Dataset excerpts.
• • • • •

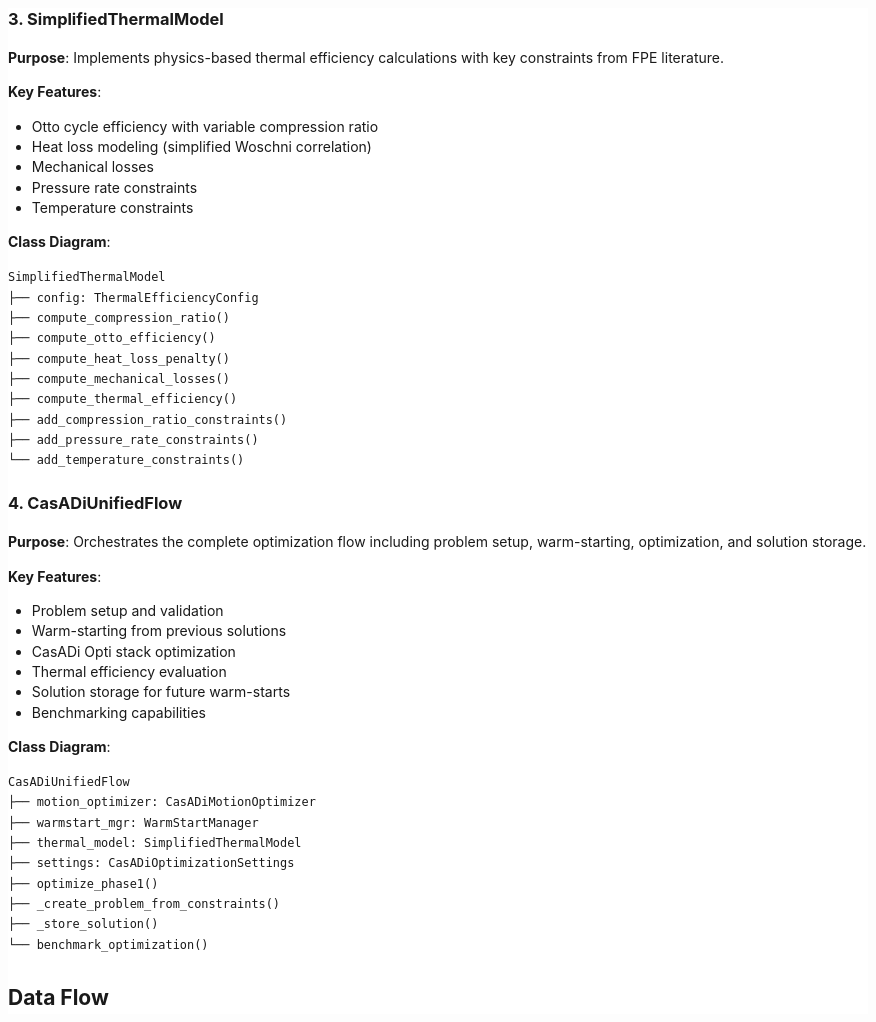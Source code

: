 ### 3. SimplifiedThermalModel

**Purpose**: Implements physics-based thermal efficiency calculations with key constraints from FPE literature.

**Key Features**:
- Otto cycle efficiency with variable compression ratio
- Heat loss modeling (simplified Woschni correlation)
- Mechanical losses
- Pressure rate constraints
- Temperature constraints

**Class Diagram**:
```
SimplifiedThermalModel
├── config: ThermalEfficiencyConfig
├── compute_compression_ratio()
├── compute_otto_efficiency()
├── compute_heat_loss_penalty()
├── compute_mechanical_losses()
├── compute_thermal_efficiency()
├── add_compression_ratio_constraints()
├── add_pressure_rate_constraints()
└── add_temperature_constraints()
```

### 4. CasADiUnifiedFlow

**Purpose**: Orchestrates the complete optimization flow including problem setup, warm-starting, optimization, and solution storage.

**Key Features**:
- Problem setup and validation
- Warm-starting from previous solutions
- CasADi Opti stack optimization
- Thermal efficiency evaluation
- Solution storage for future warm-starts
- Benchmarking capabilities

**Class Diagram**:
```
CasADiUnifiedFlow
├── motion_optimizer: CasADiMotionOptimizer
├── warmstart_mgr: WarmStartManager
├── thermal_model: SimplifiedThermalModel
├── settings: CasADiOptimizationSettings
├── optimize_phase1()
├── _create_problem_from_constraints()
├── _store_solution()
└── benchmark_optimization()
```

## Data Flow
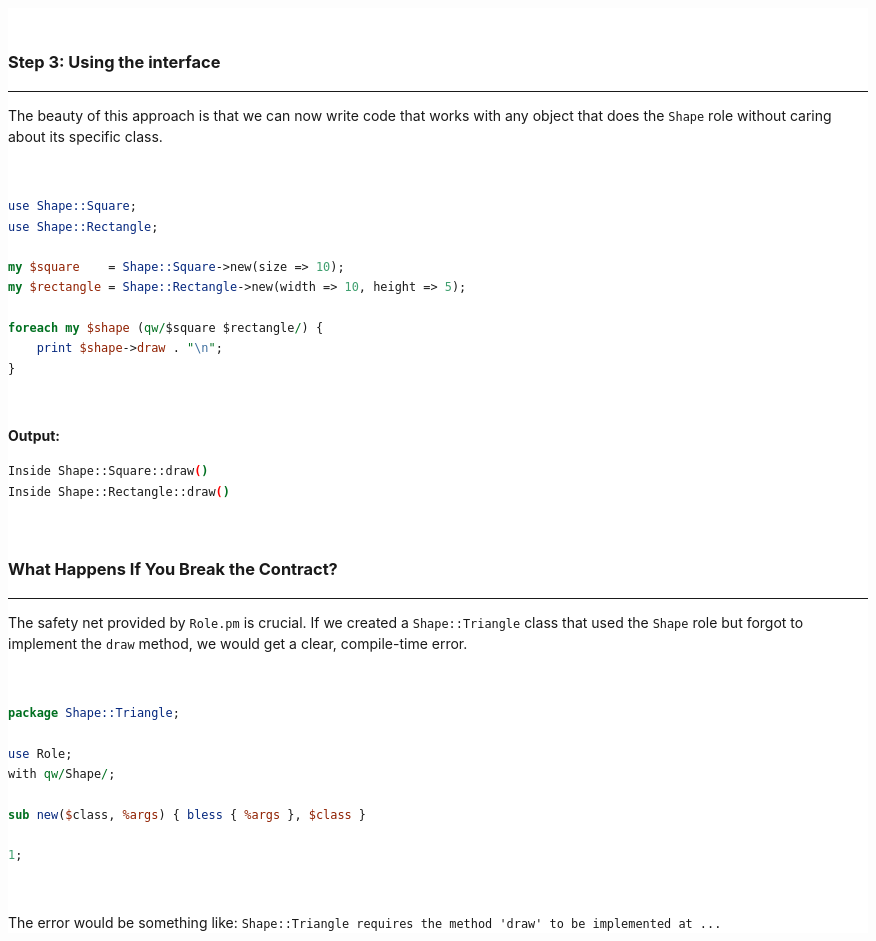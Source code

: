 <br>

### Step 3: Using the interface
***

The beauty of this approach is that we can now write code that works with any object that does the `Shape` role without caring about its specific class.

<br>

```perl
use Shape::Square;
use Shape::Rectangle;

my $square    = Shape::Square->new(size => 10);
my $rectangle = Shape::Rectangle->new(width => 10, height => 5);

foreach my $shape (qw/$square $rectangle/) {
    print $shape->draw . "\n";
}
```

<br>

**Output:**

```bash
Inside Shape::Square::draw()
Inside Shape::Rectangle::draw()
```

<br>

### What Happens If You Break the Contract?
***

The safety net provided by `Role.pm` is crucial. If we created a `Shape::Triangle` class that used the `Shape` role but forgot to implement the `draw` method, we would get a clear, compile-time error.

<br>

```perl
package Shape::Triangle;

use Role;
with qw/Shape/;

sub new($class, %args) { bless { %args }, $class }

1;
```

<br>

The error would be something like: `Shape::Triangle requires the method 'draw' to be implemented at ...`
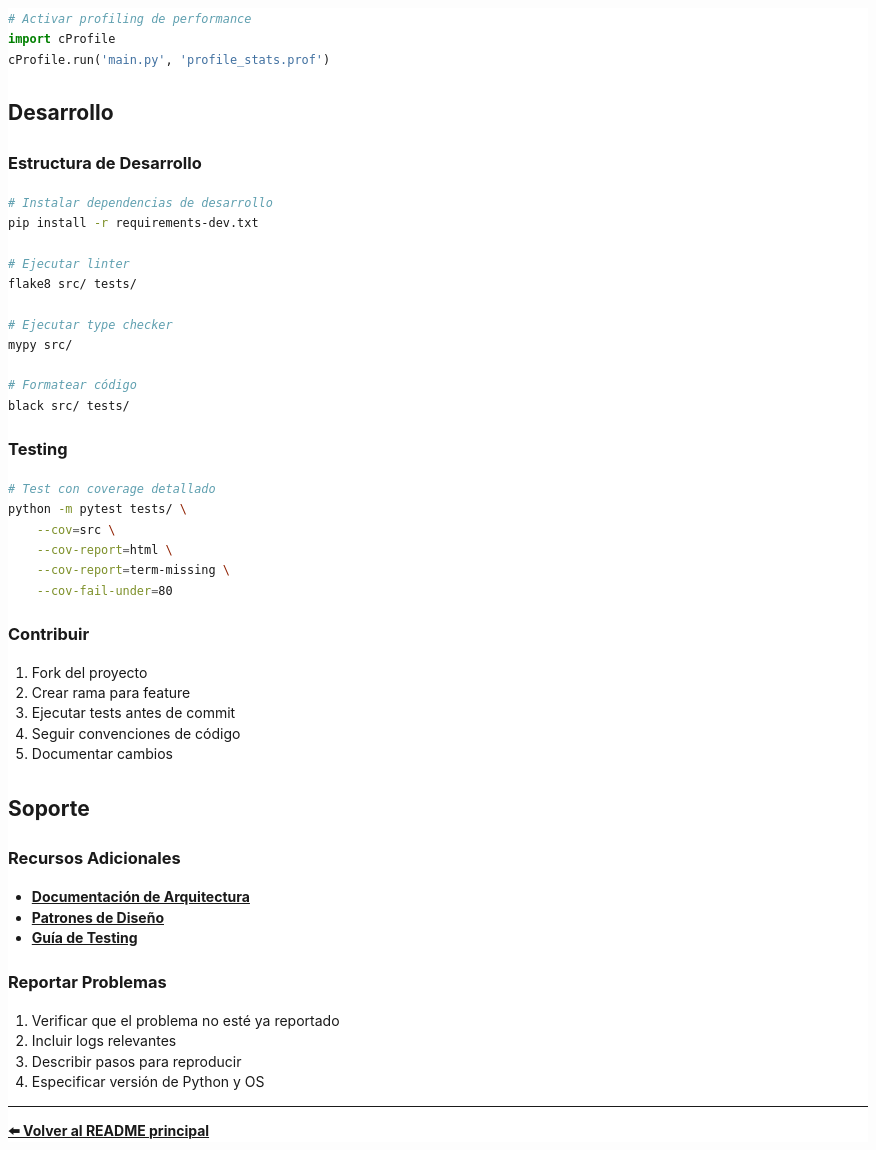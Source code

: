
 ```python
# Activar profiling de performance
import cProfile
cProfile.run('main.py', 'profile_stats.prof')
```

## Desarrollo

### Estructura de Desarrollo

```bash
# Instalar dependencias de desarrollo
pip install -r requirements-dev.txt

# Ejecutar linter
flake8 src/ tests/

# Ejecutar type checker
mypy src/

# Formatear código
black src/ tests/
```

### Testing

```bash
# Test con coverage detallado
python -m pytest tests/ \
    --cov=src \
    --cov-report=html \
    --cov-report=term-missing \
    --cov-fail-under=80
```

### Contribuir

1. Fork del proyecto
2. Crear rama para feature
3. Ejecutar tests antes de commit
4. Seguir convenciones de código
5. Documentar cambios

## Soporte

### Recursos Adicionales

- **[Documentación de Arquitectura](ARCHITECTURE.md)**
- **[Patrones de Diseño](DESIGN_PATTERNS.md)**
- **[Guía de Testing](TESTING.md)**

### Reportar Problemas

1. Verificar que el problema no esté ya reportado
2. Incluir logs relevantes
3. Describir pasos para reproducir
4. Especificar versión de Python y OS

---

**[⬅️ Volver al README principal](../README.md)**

• • • • •

ACTION ITEM.
Take the records above and return, word for word, only the lines that fall from the line with "- Pressure rate constraints" to the line with "and solution storage.", both of them included.

ANSWER BOX.
- Pressure rate constraints
- Temperature constraints

**Class Diagram**:
```
SimplifiedThermalModel
├── config: ThermalEfficiencyConfig
├── compute_compression_ratio()
├── compute_otto_efficiency()
├── compute_heat_loss_penalty()
├── compute_mechanical_losses()
├── compute_thermal_efficiency()
├── add_compression_ratio_constraints()
├── add_pressure_rate_constraints()
└── add_temperature_constraints()
```

### 4. CasADiUnifiedFlow

**Purpose**: Orchestrates the complete optimization flow including problem setup, warm-starting, optimization, and solution storage.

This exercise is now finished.